• IL BELLO DELLA LITURGIA

San Paolo, Michelangelo si interroga sulla conversione

Nella Cappella Paolina, fino al 1670, si raccoglievano i voti dei cardinali elettori. Michelangelo è l'autore dell'affresco della conversione di Saulo. E sembra qui interrogarsi sul mistero teologico della salvezza offerta a un’umanità immeritevole, intrisa di peccato. Paolo è disarcionato, non solo dal cavallo, ma dal suo orgoglio.

Michelangelo, Conversione di San Paolo (dettaglio)

In quei giorni, Paolo disse al popolo…

Mentre ero in viaggio e mi stavo avvicinando a Damasco, verso mezzogiorno, all’improvviso una grande luce dal cielo sfolgorò attorno a me; caddi a terra e sentii una voce che mi diceva: “Saulo, Saulo, perché mi perseguiti?”. Dagli Atti degli Apostoli

E’ detta “parva” in contrapposizione alla “magna”, ovvero la Sistina, da cui dista solo pochi metri. E’ la Cappella Paolina voluta, in onore del suo santo patrono, da Paolo III, il papa Farnese, e da lui affidata alla maestria architettonica di Antonio da Sangallo il Giovane che concluse i lavori nel 1540. Era la Cappella del Santissimo Sacramento, fino al 1670 utilizzata durante il conclave per raccogliere i voti dei cardinali elettori.

A differenza della sorella maggiore, questa cappella è ancora un luogo privato, uno dei più intimi del Palazzo Apostolico. Dopo il canto del Te Deum è qui che il pontefice neo eletto si raccoglie in preghiera prima di affacciarsi alla loggia delle benedizioni.  Alla luce della funzione che questo ambiente ricoprì nel passato e svolge oggi, la decorazione pittorica acquisisce, allora, un potente significato.
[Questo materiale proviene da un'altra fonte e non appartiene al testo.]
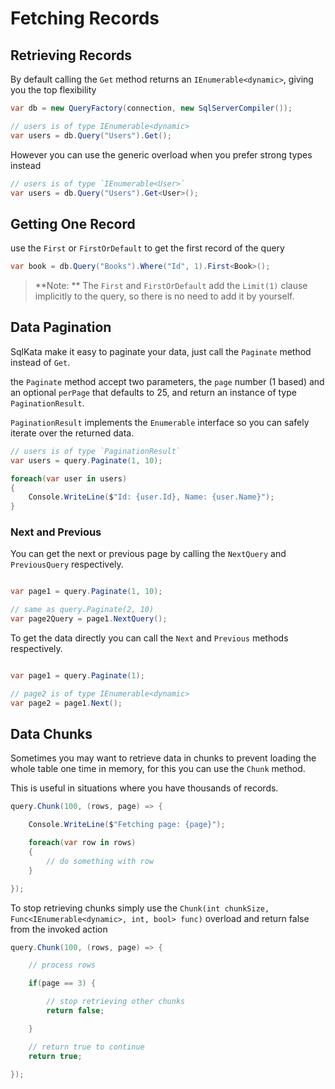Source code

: # Fetching Records

## Retrieving Records

By default calling the `Get` method returns an `IEnumerable<dynamic>`, giving you the top flexibility

```cs
var db = new QueryFactory(connection, new SqlServerCompiler());

// users is of type IEnumerable<dynamic>
var users = db.Query("Users").Get();
```

However you can use the generic overload when you prefer strong types instead

```cs
// users is of type `IEnumerable<User>`
var users = db.Query("Users").Get<User>();
```

## Getting One Record

use the `First` or `FirstOrDefault` to get the first record of the query

```cs
var book = db.Query("Books").Where("Id", 1).First<Book>();
```

> **Note: ** The `First` and `FirstOrDefault` add the `Limit(1)` clause implicitly to the query, so there is no need to add it by yourself.

## Data Pagination

SqlKata make it easy to paginate your data, just call the `Paginate` method instead of `Get`.

the `Paginate` method accept two parameters, the `page` number (1 based) and an optional `perPage` that defaults to 25, and return an instance of type `PaginationResult`.

`PaginationResult` implements the `Enumerable` interface so you can safely iterate over the returned data.


```cs
// users is of type `PaginationResult`
var users = query.Paginate(1, 10);

foreach(var user in users)
{
    Console.WriteLine($"Id: {user.Id}, Name: {user.Name}");
}
```

### Next and Previous
You can get the next or previous page by calling the `NextQuery` and `PreviousQuery` respectively.

```cs

var page1 = query.Paginate(1, 10);

// same as query.Paginate(2, 10)
var page2Query = page1.NextQuery();

```

To get the data directly you can call the `Next` and `Previous` methods respectively.

```cs

var page1 = query.Paginate(1);

// page2 is of type IEnumerable<dynamic>
var page2 = page1.Next();

```

## Data Chunks
Sometimes you may want to retrieve data in chunks to prevent loading the whole table one time in memory, for this you can use the `Chunk` method.

This is useful in situations where you have thousands of records.

```cs
query.Chunk(100, (rows, page) => {

    Console.WriteLine($"Fetching page: {page}");

    foreach(var row in rows)
    {
        // do something with row
    }

});
```

To stop retrieving chunks simply use the `Chunk(int chunkSize, Func<IEnumerable<dynamic>, int, bool> func)` overload and return false from the invoked action

```cs
query.Chunk(100, (rows, page) => {

    // process rows

    if(page == 3) {

        // stop retrieving other chunks
        return false;

    }

    // return true to continue
    return true;

});
```
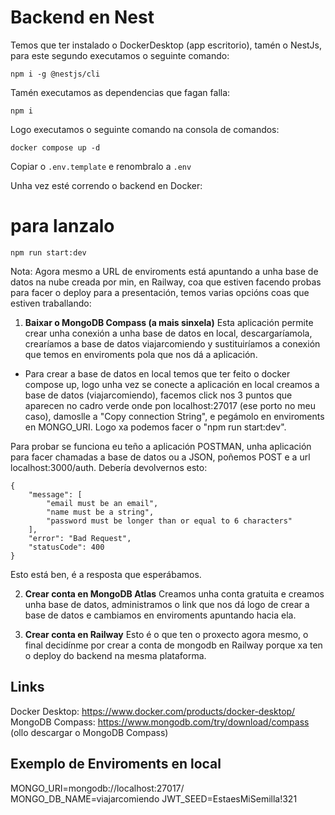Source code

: 
# Backend en Nest

Temos que ter instalado o DockerDesktop (app escritorio), tamén o NestJs, para este segundo executamos o seguinte comando:
```
npm i -g @nestjs/cli
```

Tamén executamos as dependencias que fagan falla:
```
npm i
```

Logo executamos o seguinte comando na consola de comandos:
```
docker compose up -d
```

Copiar o ```.env.template``` e renombralo a ```.env```

Unha vez esté correndo o backend en Docker:

# para lanzalo
```
npm run start:dev
```

Nota: Agora mesmo a URL de enviroments está apuntando a unha base de datos na nube creada por min, en Railway, coa que estiven facendo probas para facer o deploy para a presentación, temos varias opcións coas que estiven traballando:

1. **Baixar o MongoDB Compass (a mais sinxela)**
Esta aplicación permite crear unha conexión a unha base de datos en local, descargaríamola, crearíamos a base de datos viajarcomiendo y sustituiríamos a conexión que temos en enviroments pola que nos dá a aplicación.

- Para crear a base de datos en local temos que ter feito o docker compose up, logo unha vez se conecte a aplicación en local creamos a base de datos (viajarcomiendo), facemos click nos 3 puntos que aparecen no cadro verde onde pon localhost:27017 (ese porto no meu caso), damoslle a "Copy connection String", e pegámolo en enviroments en MONGO_URI. Logo xa podemos facer o "npm run start:dev".

Para probar se funciona eu teño a aplicación POSTMAN, unha aplicación para facer chamadas a base de datos ou a JSON, poñemos POST e a url localhost:3000/auth. Debería devolvernos esto:
```
{
    "message": [
        "email must be an email",
        "name must be a string",
        "password must be longer than or equal to 6 characters"
    ],
    "error": "Bad Request",
    "statusCode": 400
}
```
Esto está ben, é a resposta que esperábamos.

2. **Crear conta en MongoDB Atlas**
Creamos unha conta gratuita e creamos unha base de datos, administramos o link que nos dá logo de crear a base de datos e cambiamos en enviroments apuntando hacia ela.

3. **Crear conta en Railway**
Esto é o que ten o proxecto agora mesmo, o final decidínme por crear a conta de mongodb en Railway porque xa ten o deploy do backend na mesma plataforma.


## Links

Docker Desktop: https://www.docker.com/products/docker-desktop/
MongoDB Compass: https://www.mongodb.com/try/download/compass (ollo descargar o MongoDB Compass)

## Exemplo de Enviroments en local
MONGO_URI=mongodb://localhost:27017/
MONGO_DB_NAME=viajarcomiendo
JWT_SEED=EstaesMiSemilla!321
Sulle sue pareti, infatti, attraverso la pluralità degli stili dei diversi autori che si sono succeduti in questo compito, si raccontano le storie dei principi degli Apostoli, Pietro e Paolo, che hanno lo scopo di rappresentare e ribadire, in forme e colori, la missione della Chiesa universale di cui entrambi sono pietre miliari. Ci soffermiamo sulla porzione michelangiolesca e, in particolare, sull’affresco della conversione di Saulo di cui il 25 gennaio ricorre la festa liturgica.
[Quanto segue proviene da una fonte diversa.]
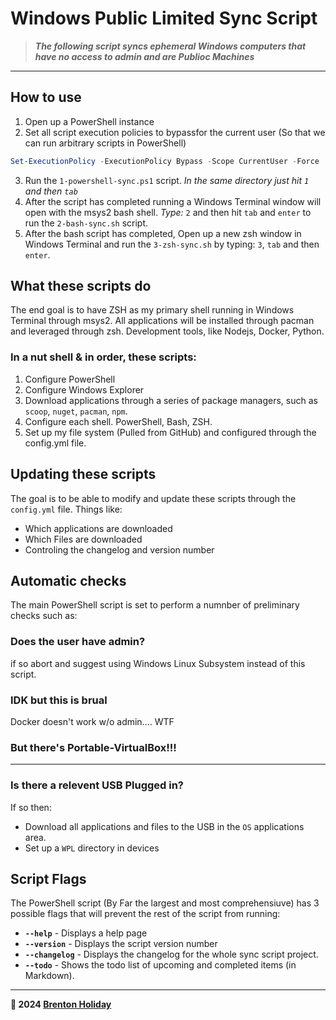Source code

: # Windows Public Limited Sync Script

> ***The following script syncs ephemeral Windows computers that have no access to admin and are Publioc Machines***

----

## How to use

1. Open up a PowerShell instance
2. Set all script execution policies to bypassfor the current user (So that we can run arbitrary scripts in PowerShell)
 ```PowerShell
Set-ExecutionPolicy -ExecutionPolicy Bypass -Scope CurrentUser -Force
 ```
3. Run the `1-powershell-sync.ps1` script. 
   *In the same directory just hit `1` and then `tab`*
4. After the script has completed running a Windows Terminal window will open with the msys2 bash shell. *Type:* `2` and then hit `tab` and `enter` to run the `2-bash-sync.sh` script.
5. After the bash script has completed, Open up a new zsh window in Windows Terminal and run the `3-zsh-sync.sh` by typing: `3`, `tab` and then `enter`.

## What these scripts do

The end goal is to have ZSH as my primary shell running in Windows Terminal through msys2. All applications will be installed through pacman and leveraged through zsh. Development tools, like Nodejs, Docker, Python.

### In a nut shell & in order, these scripts:

1. Configure PowerShell
2. Configure Windows Explorer
3. Download applications through a series of package managers, such as `scoop`, `nuget`, `pacman`, `npm`.
4. Configure each shell. PowerShell, Bash, ZSH.
5. Set up my file system (Pulled from GitHub) and configured through the config.yml file.


## Updating these scripts

The goal is to be able to modify and update these scripts through the `config.yml` file. Things like:

- Which applications are downloaded
- Which Files are downloaded
- Controling the changelog and version number

## Automatic checks

The main PowerShell script is set to perform a numnber of preliminary checks such as:

### Does the user have admin?

if so abort and suggest using Windows Linux Subsystem instead of this script.



### IDK but this is brual

Docker doesn't work w/o admin.... WTF



### But there's Portable-VirtualBox!!!

---

### Is there a relevent USB Plugged in?

If so then: 
- Download all applications and files to the USB in the `OS` applications area.
- Set up a `WPL` directory in devices

## Script Flags

The PowerShell script (By Far the largest and most comprehensiuve) has 3 possible flags that will prevent the rest of the script from running:

- **`--help`** - Displays a help page
- **`--version`** - Displays the script version number
- **`--changelog`** - Displays the changelog for the whole sync script project.
- **`--todo`** - Shows the todo list of upcoming and completed items (in Markdown).


----

**🤍 2024 [Brenton Holiday](https://brenton.holiday)**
Siamo sulla via di Damasco e lo intuiamo dalla veduta in lontananza del profilo della città, le cui cupole, edicole e torri sembrano richiamare i progetti architettonici e urbanistici su cui il maestro, nonostante l’età ormai avanzata, stava allora lavorando. E’ un lieve accenno, però: il paesaggio è, nell’insieme, quasi astratto e privo di ulteriori indicazioni topografiche che distrarrebbero la nostra attenzione dall’evento in corso.

 

In compenso lo spazio è costruito e animato dalla folla di angeli nudi che attorniano Gesù nel registro superiore e dalle figure plastiche di uomini, dalle posture contorte e disarticolate, distribuite sul terreno. Un fascio di luce è l’elemento di congiunzione: un raggio parte dal corpo di Cristo che quasi precipita sul Suo persecutore. Il passaggio da Saulo a Paolo è un momento, dunque, di estrema e potente tensione nella visione di Michelangelo che sembra qui interrogarsi sul mistero teologico della salvezza offerta a un’umanità immeritevole, intrisa di peccato.
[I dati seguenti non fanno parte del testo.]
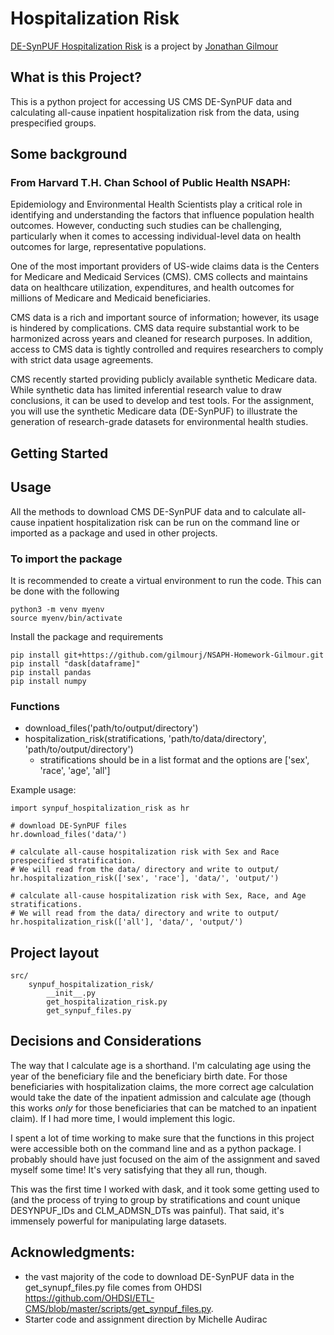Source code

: # Hospitalization Risk

[DE-SynPUF Hospitalization Risk](https://github.com/gilmourj/NSAPH-Homework-Gilmour) is a project by [Jonathan Gilmour](https://gilmourj.github.io/)

## What is this Project?
This is a python project for accessing US CMS DE-SynPUF data and calculating all-cause inpatient hospitalization risk from the data, using prespecified groups.

## Some background 
### From Harvard T.H. Chan School of Public Health NSAPH:
Epidemiology and Environmental Health Scientists play a critical role in identifying and understanding the factors that influence population health outcomes. However, conducting such studies can be challenging, particularly when it comes to accessing individual-level data on health outcomes for large, representative populations. 
 
One of the most important providers of US-wide claims data is the Centers for Medicare and Medicaid Services (CMS). CMS collects and maintains data on healthcare utilization, expenditures, and health outcomes for millions of Medicare and Medicaid beneficiaries.  
 
CMS data is a rich and important source of information; however, its usage is hindered by complications. CMS data require substantial work to be harmonized across years and cleaned for research purposes. In addition, access to CMS data is tightly controlled and requires researchers to comply with strict data usage agreements. 
 
CMS recently started providing publicly available synthetic Medicare data. While synthetic data has limited inferential research value to draw conclusions, it can be used to develop and test tools. For the assignment, you will use the synthetic Medicare data (DE-SynPUF)  to illustrate the generation of research-grade datasets for environmental health studies. 

## Getting Started


## Usage
All the methods to download CMS DE-SynPUF data and to calculate all-cause inpatient hospitalization risk can be run on the command line or imported as a package and used in other projects.

### To import the package
It is recommended to create a virtual environment to run the code. This can be done with the following
```
python3 -m venv myenv
source myenv/bin/activate
```

Install the package and requirements
```
pip install git+https://github.com/gilmourj/NSAPH-Homework-Gilmour.git
pip install "dask[dataframe]"
pip install pandas
pip install numpy
```

### Functions
* download_files('path/to/output/directory')
* hospitalization_risk(stratifications, 'path/to/data/directory', 'path/to/output/directory')
    * stratifications should be in a list format and the options are ['sex', 'race', 'age', 'all']

Example usage:
```
import synpuf_hospitalization_risk as hr

# download DE-SynPUF files
hr.download_files('data/')

# calculate all-cause hospitalization risk with Sex and Race prespecified stratification. 
# We will read from the data/ directory and write to output/
hr.hospitalization_risk(['sex', 'race'], 'data/', 'output/')

# calculate all-cause hospitalization risk with Sex, Race, and Age stratifications. 
# We will read from the data/ directory and write to output/
hr.hospitalization_risk(['all'], 'data/', 'output/')
```

## Project layout

    src/
        synpuf_hospitalization_risk/
            __init__.py
            get_hospitalization_risk.py
            get_synpuf_files.py

## Decisions and Considerations
The way that I calculate age is a shorthand. I'm calculating age using the year of the beneficiary file and the beneficiary birth date. For those beneficiaries with hospitalization claims, the more correct age calculation would take the date of the inpatient admission and calculate age (though this works _only_ for those beneficiaries that can be matched to an inpatient claim). If I had more time, I would implement this logic.

I spent a lot of time working to make sure that the functions in this project were accessible both on the command line and as a python package. I probably should have just focused on the aim of the assignment and saved myself some time! It's very satisfying that they all run, though.

This was the first time I worked with dask, and it took some getting used to (and the process of trying to group by stratifications and count unique DESYNPUF_IDs and CLM_ADMSN_DTs was painful). That said, it's immensely powerful for manipulating large datasets.

## Acknowledgments: 
* the vast majority of the code to download DE-SynPUF data in the get_synupf_files.py file comes from OHDSI https://github.com/OHDSI/ETL-CMS/blob/master/scripts/get_synpuf_files.py.
* Starter code and assignment direction by Michelle Audirac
Ecco anche spiegata, allora, la presenza del cavallo di cui non parlano gli Atti degli Apostoli e che è invece familiare all’iconografia di questo episodio. Paolo è disarcionato, non solo dall’animale ma anche dalla sua presunzione, dal suo orgoglio, dalla sua illusoria forza morale. E’ costretto ad accettare che non possono nulla, lui e la sua gente, senza l’amore di Dio. Nella drammaticità della scena il volto del neo apostolo è trasfigurato, illuminato dalla luce divina che gli permette, finalmente, di “vedere”.  E’ il prodigio della grazia di Cristo che accade, nonostante il turbinoso vortice delle circostanze che capitano attorno a noi.